Mayne Pharma Faces Legal Challenges as Cosette Attempts to Terminate Acquisition Over Material Adverse Clause Claims
- Mayne Pharma’s acquisition by Cosette Pharmaceuticals faces challenges due to claims of material adverse changes, including financial performance and litigation issues.
- Australian activist fund Harvest Lane Asset Management is building a position in MYX, arguing Cosette lacks grounds to terminate the deal.
- Recent developments include FDA issue resolution, countersuit against TherapeuticsMD, and potential for a modest price cut agreement.
Ola Electric: Hyundai Exits Amid Slowing Sales, Delayed Cells and Fundraising Plans.
- Hyundai Motor (005380 KS) and Kia Corp (000270 KS) have exited their investment in Ola Electric through a combined stake sale worth USD80 million, at a discount to market prices.
- The exit marks the end of their 2019 investment in the then-unlisted 2W EV startup and highlights rising investor concerns over Ola Electric’s growth trajectory and operational challenges.
- Ola Electric had listed less than a year ago with bullish growth projections, but the stock is down 34% from the issue price and 63% from post-IPO high prices.
Cross-Border Capital: BAMI, Brussels, and the Battle for Banking Integration
- BAMI’s standalone upside remains compelling, trading at a discount to peers with solid capital ratios and structural re-rating catalysts, including asset management and insurance earnings now contributing more meaningfully.
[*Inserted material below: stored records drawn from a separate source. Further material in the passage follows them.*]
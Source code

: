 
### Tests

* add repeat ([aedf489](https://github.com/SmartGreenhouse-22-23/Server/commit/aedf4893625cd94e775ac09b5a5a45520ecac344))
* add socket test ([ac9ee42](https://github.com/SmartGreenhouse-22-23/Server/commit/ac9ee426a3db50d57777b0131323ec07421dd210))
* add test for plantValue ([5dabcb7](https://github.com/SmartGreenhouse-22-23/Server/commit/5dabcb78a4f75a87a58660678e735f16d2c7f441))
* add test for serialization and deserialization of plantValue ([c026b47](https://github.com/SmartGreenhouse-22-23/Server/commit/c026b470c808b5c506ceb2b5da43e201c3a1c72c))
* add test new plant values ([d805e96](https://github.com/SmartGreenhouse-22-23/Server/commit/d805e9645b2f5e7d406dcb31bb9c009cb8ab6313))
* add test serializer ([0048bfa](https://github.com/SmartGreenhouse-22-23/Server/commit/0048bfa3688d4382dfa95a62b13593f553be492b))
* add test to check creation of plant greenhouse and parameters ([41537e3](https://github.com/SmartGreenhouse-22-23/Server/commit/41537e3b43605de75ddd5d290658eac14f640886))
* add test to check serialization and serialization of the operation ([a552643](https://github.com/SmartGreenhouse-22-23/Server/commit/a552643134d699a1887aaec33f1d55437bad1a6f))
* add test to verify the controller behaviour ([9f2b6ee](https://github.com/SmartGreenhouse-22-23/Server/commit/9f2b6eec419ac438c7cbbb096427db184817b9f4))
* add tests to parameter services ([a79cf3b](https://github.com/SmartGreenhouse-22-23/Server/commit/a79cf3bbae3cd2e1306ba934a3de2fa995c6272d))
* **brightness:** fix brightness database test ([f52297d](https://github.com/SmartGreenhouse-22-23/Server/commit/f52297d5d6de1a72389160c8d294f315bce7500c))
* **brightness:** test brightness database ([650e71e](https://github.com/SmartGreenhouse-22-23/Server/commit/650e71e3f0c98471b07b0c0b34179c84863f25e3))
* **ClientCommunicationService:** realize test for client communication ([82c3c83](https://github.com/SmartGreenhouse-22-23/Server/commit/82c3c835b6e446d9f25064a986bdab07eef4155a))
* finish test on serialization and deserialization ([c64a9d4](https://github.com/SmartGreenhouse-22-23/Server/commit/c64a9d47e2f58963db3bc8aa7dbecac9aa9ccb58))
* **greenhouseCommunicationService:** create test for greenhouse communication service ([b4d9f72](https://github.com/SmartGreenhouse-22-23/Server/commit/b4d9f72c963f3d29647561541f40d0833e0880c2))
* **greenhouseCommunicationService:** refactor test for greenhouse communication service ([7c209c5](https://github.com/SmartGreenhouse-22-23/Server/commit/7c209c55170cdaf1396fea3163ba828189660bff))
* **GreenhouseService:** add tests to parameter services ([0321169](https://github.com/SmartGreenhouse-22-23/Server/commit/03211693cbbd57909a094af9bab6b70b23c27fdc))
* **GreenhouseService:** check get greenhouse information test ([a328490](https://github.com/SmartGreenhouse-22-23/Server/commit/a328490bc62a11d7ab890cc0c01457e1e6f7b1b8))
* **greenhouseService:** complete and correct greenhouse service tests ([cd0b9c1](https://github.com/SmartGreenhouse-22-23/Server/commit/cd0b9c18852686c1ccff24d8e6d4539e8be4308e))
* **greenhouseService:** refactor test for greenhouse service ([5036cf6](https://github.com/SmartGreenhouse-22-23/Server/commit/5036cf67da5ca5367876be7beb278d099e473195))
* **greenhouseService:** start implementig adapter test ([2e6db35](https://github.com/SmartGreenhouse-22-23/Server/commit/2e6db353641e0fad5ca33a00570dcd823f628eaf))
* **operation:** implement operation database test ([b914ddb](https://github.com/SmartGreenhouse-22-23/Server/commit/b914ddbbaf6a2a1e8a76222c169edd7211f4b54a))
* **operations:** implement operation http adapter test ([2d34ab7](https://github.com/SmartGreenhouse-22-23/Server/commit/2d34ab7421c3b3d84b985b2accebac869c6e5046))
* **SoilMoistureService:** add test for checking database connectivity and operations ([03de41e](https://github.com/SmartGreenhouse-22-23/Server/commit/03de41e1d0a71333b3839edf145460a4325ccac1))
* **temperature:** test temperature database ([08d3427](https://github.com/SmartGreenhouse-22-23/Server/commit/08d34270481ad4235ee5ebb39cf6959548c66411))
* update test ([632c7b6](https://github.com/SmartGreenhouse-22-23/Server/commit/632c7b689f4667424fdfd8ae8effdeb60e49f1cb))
- The deal’s outcome hinges on golden power clearance and potential EU legal action; UniCredit’s resolve and Brussels’ support add optionality, despite headline and regulatory risk remaining high.
- I see asymmetric outcomes favoring long BAMI positions or selective pair trades; timing risk is real, but downside is cushioned by valuation and sector consolidation dynamics.